From the Ground Up

In keeping with my new resolution (unrelated to the New Year) to participate in the upkeep of my site more rigorously, I was perusing some articles this morning and came across an interesting post by Jennie Nash.

Jennie is a six time published author, with publishers such as Simon and Schuster, Penguin, and Scribner to her name. If I could claim any one of those I’d feel like quite the success. However, she decided to branch out on her own and give self-publishing a whirl. She discovered some things along the way that surprised her, and are certainly worth checking out her article for.

The biggest lesson, however, is that even someone with her experience in the industry and her contacts and all the wealth of resources available to her—even with all of this, she still found publishing her own novel to be incredibly difficult. The audience base she believed she had simply was not there, and she had to hit the streets to do all of her own marketing.

John Burroughs
John Burroughs

This doesn’t come entirely as a surprise to me. Not that I know something she doesn’t, but as someone who hasn’t “made it”, I suppose I’ve prepared myself for quite the struggle ahead. Stories of hardships to come aren’t really all that shocking, and I’m more than aware that the road to getting my first novel published will be something of an uphill battle, to say the least.

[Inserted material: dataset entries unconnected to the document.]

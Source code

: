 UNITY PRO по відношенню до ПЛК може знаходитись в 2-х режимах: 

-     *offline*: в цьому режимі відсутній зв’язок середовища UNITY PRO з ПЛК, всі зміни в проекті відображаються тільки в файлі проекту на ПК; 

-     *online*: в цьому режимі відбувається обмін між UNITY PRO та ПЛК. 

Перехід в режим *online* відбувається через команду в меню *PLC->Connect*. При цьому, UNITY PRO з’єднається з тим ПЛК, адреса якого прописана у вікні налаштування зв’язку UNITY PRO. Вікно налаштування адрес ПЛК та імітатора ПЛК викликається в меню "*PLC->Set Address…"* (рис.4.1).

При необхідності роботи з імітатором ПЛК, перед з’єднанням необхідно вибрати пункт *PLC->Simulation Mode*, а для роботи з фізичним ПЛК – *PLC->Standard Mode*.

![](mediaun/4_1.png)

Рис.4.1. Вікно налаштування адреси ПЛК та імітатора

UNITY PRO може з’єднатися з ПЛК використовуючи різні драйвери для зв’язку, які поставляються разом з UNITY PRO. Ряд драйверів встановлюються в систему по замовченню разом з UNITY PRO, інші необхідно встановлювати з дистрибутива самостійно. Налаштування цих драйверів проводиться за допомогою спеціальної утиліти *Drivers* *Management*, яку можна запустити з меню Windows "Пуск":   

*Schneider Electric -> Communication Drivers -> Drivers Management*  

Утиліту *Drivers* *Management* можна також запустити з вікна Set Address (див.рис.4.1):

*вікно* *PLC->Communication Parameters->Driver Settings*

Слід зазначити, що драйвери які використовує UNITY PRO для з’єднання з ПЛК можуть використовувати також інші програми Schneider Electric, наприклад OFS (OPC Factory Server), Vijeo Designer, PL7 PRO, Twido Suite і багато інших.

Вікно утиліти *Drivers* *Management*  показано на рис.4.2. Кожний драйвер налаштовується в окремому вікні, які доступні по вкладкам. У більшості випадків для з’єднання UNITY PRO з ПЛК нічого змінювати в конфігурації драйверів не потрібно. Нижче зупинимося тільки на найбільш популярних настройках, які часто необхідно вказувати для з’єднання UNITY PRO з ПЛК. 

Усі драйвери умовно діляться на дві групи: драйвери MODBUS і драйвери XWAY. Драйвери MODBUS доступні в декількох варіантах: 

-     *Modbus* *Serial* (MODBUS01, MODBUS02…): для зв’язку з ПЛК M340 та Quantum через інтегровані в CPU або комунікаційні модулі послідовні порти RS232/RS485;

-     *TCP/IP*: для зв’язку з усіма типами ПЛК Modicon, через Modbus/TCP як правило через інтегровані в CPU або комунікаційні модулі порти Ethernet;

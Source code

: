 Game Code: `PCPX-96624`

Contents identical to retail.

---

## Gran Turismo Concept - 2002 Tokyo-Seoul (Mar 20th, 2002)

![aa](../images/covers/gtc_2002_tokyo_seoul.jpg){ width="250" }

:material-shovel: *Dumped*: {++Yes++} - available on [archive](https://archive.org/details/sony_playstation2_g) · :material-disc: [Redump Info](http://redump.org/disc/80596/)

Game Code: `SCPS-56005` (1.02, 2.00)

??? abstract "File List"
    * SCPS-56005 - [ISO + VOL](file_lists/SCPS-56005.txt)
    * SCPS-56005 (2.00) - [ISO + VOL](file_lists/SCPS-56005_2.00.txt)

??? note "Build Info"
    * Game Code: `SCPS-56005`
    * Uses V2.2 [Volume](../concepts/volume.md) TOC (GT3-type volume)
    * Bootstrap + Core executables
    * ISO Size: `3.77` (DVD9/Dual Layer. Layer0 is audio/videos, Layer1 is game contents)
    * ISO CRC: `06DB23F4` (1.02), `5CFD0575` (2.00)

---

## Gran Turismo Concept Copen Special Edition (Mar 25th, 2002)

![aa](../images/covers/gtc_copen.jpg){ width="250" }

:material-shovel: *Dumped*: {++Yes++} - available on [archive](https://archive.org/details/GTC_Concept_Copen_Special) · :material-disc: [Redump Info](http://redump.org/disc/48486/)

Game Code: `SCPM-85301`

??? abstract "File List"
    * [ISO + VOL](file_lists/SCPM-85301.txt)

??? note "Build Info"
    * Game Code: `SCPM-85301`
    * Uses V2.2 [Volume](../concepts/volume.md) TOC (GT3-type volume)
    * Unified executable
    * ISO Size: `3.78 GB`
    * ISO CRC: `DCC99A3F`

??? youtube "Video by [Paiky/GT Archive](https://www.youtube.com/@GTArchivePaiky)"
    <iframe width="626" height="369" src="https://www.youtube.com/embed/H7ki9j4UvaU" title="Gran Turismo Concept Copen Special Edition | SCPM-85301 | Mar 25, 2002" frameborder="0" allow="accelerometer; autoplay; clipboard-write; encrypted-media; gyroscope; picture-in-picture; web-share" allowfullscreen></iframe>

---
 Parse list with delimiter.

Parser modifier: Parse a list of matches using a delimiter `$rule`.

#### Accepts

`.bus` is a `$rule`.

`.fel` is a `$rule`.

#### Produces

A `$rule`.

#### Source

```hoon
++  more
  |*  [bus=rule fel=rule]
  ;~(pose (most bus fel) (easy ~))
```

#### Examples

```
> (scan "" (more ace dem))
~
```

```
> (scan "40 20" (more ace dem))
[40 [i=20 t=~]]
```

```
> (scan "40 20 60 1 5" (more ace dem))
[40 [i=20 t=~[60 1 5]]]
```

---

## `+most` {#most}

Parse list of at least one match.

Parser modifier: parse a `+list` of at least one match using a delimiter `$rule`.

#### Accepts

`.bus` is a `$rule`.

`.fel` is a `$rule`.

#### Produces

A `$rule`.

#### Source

I’m going to do my best to get this beast published with a traditional publisher. Not necessarily because I think it’s the most feasible way to go, but because as someone hoping to become a professor, I need a piece of work published by the industry. It’s really not all that credible to publish your own book and then bam, claim you’re a published author. Like Jennie said, that doesn’t really make you any different from the crazy cat lady down the street writing books about petunias. You need peer recognition.

Don’t get me wrong, I’m not knocking self-publishing at all. Eventually, that’s probably what I’ll end up doing as well. But I’ve got to get that recognition first, that acknowledgement from the writing community at large, before I’ll feel comfortable enough to settle into my own peculiar routine and writing all the strange books no publisher would dare touch.

That said, it’s a long road either way. But like John Burroughs said, with determination and resolve to see it through, nothing can keep my own from me.